Exercise description: Retype the entries, please, from their first line to the line containing "of buriedness and", exactly and only those lines, minus the pictures.

Extracted entries:
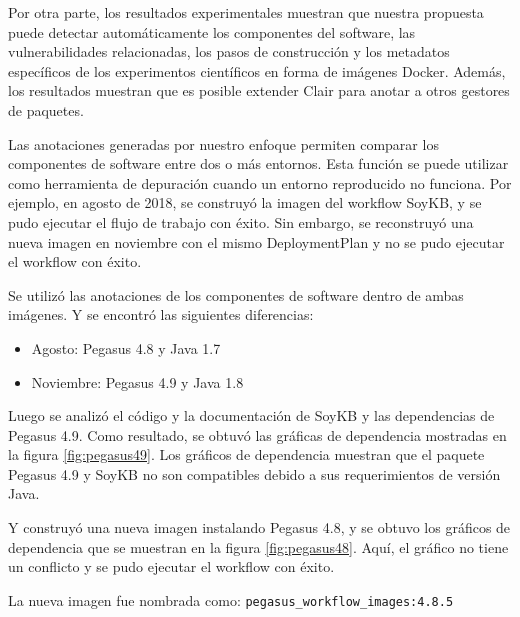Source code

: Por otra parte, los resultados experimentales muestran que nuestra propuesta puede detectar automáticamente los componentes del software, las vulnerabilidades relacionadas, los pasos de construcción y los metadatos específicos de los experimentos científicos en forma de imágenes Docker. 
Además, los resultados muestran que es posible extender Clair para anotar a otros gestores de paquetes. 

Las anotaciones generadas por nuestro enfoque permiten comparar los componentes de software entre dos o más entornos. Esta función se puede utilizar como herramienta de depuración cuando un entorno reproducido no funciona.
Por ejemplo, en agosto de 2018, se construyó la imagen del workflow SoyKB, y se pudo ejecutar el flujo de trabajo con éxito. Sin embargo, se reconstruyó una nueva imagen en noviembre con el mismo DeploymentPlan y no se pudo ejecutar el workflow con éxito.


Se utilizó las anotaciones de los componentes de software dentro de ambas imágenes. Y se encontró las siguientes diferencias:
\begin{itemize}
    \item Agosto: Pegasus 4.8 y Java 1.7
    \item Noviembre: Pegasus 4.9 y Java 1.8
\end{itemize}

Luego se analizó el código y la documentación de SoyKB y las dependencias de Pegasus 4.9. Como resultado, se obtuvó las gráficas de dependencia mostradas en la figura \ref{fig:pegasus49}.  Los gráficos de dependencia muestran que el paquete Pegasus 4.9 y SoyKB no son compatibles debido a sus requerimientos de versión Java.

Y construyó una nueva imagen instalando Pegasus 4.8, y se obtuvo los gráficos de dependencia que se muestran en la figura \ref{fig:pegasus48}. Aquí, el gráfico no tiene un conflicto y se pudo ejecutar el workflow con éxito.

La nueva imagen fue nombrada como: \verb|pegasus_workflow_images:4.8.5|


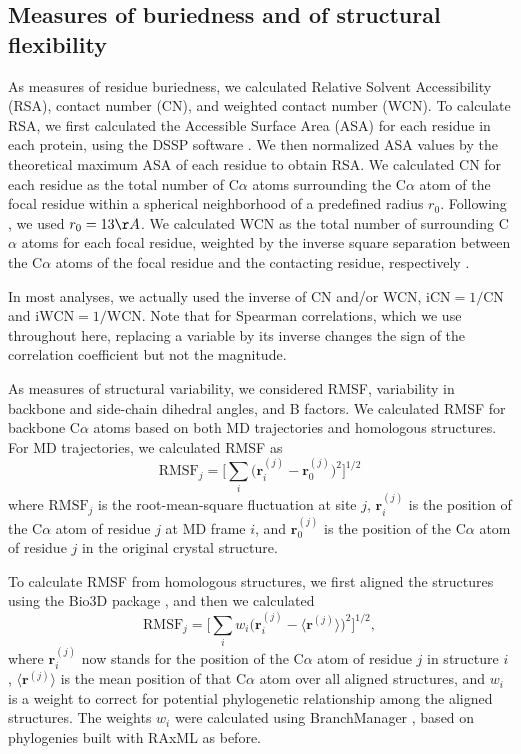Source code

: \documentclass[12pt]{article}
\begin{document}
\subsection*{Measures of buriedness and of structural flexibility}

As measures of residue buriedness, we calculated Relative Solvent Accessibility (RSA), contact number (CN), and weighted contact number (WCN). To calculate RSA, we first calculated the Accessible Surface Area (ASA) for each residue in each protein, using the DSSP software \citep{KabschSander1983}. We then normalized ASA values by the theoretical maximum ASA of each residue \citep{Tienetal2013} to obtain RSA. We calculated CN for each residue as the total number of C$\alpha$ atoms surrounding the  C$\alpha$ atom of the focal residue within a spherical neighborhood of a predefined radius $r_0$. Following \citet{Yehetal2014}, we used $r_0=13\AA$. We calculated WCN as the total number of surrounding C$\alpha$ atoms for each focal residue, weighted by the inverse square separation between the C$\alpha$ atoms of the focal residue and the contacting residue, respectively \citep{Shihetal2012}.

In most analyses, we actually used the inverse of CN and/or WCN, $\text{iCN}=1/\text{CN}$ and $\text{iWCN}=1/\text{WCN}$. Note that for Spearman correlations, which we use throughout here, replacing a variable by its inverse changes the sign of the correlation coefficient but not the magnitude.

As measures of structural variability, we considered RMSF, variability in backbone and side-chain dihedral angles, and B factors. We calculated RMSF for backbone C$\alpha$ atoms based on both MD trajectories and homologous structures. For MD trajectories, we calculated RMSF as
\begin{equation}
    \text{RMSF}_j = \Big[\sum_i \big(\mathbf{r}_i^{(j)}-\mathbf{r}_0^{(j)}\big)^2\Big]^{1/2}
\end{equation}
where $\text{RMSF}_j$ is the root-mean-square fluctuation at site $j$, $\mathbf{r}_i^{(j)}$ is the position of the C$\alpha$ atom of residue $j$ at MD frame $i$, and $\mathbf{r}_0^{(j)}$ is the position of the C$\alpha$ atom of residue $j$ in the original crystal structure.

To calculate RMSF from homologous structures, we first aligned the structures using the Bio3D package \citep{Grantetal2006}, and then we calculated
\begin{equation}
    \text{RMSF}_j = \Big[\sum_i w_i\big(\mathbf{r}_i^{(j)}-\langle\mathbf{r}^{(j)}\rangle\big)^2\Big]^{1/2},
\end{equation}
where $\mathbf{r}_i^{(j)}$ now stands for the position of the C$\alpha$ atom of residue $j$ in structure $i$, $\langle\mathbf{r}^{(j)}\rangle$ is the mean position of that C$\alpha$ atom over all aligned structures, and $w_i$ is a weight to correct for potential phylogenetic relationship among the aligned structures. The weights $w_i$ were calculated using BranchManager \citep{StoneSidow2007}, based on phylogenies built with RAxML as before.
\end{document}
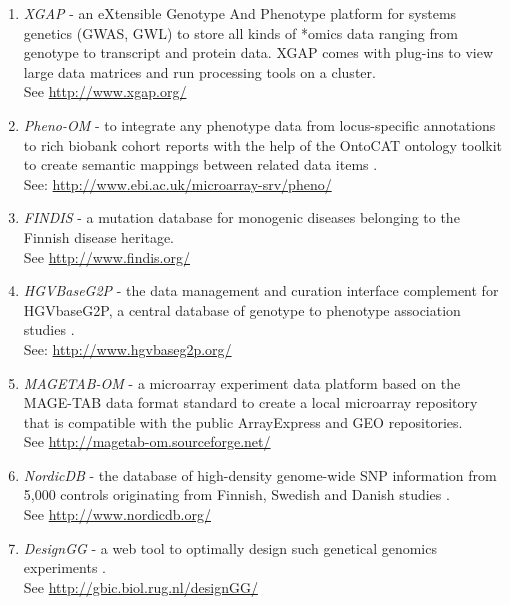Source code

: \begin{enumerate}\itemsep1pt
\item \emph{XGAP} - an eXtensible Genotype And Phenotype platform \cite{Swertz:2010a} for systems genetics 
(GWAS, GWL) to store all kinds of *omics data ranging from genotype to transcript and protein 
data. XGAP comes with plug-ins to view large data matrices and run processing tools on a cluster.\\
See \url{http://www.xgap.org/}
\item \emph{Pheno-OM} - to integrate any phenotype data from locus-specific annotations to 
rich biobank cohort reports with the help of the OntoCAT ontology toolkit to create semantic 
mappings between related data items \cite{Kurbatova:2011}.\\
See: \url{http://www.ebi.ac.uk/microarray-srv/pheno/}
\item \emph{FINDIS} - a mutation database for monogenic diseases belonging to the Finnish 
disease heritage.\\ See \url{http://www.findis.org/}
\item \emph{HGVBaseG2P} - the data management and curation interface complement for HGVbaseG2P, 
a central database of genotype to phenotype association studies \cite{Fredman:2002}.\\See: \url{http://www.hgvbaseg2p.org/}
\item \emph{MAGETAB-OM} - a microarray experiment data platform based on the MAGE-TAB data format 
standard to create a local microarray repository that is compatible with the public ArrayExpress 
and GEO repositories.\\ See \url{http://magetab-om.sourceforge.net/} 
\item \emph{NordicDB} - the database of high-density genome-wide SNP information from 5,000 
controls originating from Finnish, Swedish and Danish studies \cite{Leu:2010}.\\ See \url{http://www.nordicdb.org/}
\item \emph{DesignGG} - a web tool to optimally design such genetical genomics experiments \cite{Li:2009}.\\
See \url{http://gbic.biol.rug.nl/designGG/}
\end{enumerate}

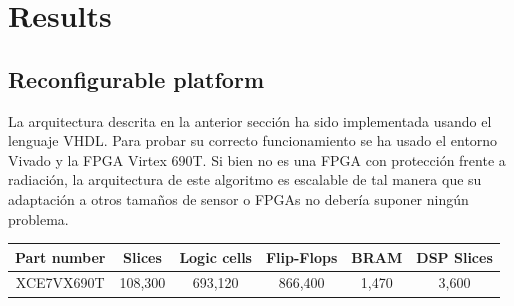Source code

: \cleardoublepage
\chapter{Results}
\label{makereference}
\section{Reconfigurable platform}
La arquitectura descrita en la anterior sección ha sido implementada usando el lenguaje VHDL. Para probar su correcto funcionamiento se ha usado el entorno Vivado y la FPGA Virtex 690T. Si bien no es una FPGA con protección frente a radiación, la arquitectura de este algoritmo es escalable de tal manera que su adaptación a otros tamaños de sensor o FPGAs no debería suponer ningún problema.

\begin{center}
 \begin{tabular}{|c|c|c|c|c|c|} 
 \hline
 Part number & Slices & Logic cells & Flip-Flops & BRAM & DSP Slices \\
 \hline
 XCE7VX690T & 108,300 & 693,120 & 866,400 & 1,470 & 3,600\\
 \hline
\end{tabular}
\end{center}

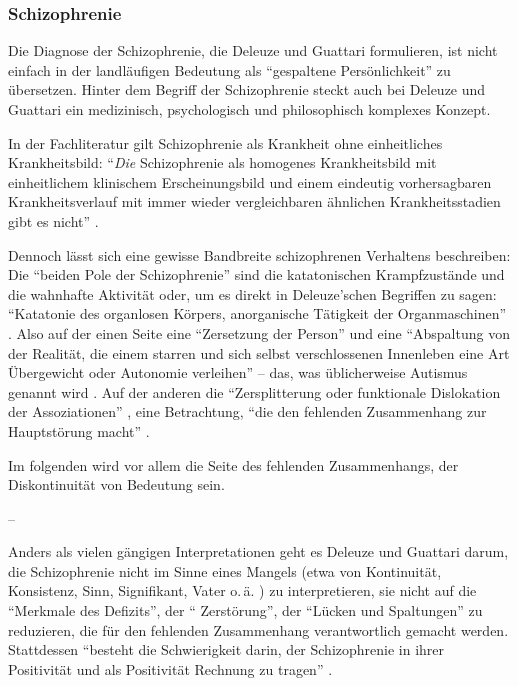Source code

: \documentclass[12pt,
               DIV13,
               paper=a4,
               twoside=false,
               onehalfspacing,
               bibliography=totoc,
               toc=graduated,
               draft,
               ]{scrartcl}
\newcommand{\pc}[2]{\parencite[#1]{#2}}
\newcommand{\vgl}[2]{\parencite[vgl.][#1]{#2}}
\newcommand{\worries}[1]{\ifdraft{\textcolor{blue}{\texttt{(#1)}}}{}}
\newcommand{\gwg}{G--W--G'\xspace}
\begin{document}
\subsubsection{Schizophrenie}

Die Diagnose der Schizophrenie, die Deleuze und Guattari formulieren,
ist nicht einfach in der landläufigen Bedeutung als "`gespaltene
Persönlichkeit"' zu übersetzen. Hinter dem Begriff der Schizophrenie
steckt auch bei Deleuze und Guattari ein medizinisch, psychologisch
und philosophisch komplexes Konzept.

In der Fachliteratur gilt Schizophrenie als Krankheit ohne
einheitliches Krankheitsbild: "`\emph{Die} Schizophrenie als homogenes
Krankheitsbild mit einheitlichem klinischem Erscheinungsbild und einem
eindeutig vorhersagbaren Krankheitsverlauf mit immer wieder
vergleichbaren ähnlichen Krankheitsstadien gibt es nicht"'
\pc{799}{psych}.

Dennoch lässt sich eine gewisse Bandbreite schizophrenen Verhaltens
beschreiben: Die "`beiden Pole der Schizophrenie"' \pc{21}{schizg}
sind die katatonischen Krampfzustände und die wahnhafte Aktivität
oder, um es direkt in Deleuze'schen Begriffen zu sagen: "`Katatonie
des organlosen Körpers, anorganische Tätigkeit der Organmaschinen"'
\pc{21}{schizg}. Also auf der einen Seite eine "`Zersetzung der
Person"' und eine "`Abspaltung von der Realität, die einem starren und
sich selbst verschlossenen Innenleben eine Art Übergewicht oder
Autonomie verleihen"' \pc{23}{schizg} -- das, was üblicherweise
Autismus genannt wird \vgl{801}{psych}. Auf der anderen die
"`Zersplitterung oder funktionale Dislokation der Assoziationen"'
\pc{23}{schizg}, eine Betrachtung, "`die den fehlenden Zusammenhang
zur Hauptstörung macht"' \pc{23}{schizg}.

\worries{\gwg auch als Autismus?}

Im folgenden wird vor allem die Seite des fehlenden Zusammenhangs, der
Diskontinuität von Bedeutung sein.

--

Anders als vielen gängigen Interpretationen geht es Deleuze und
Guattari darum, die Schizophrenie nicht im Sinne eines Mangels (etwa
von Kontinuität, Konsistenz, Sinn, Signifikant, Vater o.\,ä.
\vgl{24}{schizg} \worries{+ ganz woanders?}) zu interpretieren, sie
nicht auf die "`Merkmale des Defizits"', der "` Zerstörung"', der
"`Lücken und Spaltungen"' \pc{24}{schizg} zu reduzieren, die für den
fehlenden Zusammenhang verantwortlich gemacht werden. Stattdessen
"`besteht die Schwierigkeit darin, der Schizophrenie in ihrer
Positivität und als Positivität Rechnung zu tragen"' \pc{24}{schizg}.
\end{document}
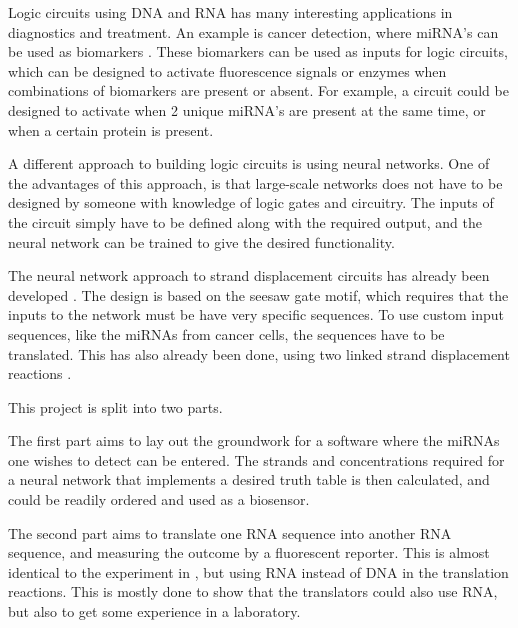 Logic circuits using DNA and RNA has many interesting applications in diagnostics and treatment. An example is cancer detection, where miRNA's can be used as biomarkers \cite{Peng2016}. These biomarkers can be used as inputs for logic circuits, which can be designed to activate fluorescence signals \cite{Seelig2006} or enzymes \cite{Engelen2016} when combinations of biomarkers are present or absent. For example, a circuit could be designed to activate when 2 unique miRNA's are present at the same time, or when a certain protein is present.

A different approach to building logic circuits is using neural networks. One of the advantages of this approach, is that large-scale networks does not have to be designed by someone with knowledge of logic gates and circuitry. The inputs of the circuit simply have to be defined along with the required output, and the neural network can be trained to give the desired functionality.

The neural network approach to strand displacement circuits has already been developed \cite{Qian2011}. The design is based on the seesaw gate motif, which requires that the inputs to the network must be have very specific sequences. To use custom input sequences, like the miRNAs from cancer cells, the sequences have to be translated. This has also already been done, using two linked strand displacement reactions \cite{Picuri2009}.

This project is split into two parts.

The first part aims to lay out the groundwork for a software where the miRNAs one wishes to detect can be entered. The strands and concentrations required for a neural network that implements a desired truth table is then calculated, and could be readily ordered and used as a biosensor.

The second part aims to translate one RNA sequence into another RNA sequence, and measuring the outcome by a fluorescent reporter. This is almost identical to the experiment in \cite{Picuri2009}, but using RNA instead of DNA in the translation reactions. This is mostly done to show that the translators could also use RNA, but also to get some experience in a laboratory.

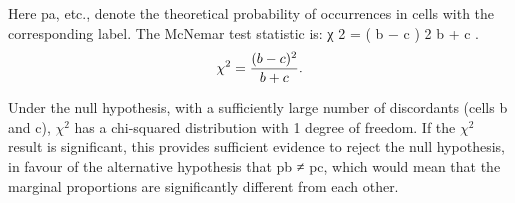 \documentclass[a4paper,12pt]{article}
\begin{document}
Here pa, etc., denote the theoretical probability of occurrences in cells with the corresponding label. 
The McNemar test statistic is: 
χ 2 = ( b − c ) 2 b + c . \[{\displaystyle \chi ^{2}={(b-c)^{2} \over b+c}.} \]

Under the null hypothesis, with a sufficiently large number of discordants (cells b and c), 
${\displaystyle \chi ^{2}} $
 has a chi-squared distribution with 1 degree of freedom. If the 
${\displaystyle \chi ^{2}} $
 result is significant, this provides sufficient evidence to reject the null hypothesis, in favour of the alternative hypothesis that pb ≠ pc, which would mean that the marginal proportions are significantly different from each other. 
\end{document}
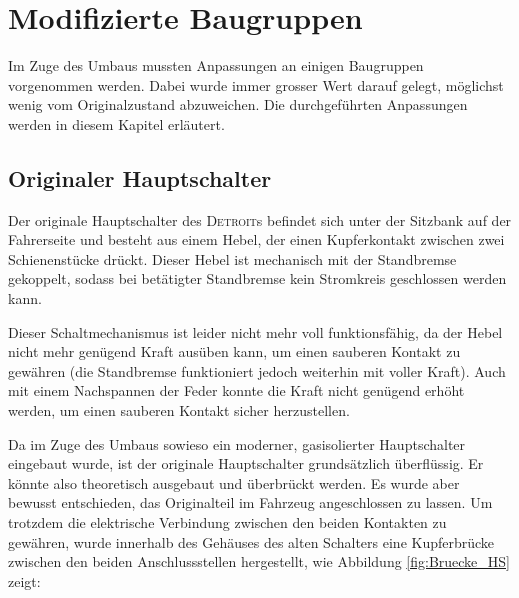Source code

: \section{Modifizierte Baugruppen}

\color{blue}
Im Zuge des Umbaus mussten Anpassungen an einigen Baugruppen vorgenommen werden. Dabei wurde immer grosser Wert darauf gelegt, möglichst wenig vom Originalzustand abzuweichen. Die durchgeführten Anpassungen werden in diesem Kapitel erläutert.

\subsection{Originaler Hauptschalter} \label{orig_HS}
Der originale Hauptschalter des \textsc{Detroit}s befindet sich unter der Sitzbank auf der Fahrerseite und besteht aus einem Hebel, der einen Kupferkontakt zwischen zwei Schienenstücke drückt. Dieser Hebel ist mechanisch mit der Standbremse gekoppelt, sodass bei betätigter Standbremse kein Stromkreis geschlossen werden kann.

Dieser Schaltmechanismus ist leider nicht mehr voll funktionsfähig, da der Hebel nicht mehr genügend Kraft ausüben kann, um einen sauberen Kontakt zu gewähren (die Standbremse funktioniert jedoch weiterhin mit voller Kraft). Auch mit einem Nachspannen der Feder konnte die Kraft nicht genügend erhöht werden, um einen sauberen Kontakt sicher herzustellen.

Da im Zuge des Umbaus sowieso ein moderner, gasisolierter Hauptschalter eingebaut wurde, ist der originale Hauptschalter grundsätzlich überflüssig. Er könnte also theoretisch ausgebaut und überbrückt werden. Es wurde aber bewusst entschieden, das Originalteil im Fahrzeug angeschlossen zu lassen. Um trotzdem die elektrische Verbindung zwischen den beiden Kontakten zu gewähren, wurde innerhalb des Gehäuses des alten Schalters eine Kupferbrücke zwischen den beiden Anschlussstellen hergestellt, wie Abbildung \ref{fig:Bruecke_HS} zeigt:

Solution to this task:
Source code

: Por otra parte, los resultados experimentales muestran que nuestra propuesta puede detectar automáticamente los componentes del software, las vulnerabilidades relacionadas, los pasos de construcción y los metadatos específicos de los experimentos científicos en forma de imágenes Docker. 
Además, los resultados muestran que es posible extender Clair para anotar a otros gestores de paquetes. 

Las anotaciones generadas por nuestro enfoque permiten comparar los componentes de software entre dos o más entornos. Esta función se puede utilizar como herramienta de depuración cuando un entorno reproducido no funciona.
Por ejemplo, en agosto de 2018, se construyó la imagen del workflow SoyKB, y se pudo ejecutar el flujo de trabajo con éxito. Sin embargo, se reconstruyó una nueva imagen en noviembre con el mismo DeploymentPlan y no se pudo ejecutar el workflow con éxito.


Se utilizó las anotaciones de los componentes de software dentro de ambas imágenes. Y se encontró las siguientes diferencias:
\begin{itemize}
    \item Agosto: Pegasus 4.8 y Java 1.7
    \item Noviembre: Pegasus 4.9 y Java 1.8
\end{itemize}

Luego se analizó el código y la documentación de SoyKB y las dependencias de Pegasus 4.9. Como resultado, se obtuvó las gráficas de dependencia mostradas en la figura \ref{fig:pegasus49}.  Los gráficos de dependencia muestran que el paquete Pegasus 4.9 y SoyKB no son compatibles debido a sus requerimientos de versión Java.

Y construyó una nueva imagen instalando Pegasus 4.8, y se obtuvo los gráficos de dependencia que se muestran en la figura \ref{fig:pegasus48}. Aquí, el gráfico no tiene un conflicto y se pudo ejecutar el workflow con éxito.

La nueva imagen fue nombrada como: \verb|pegasus_workflow_images:4.8.5|


Source code

: \documentclass[12pt]{article}
\begin{document}
\subsection*{Measures of buriedness and of structural flexibility}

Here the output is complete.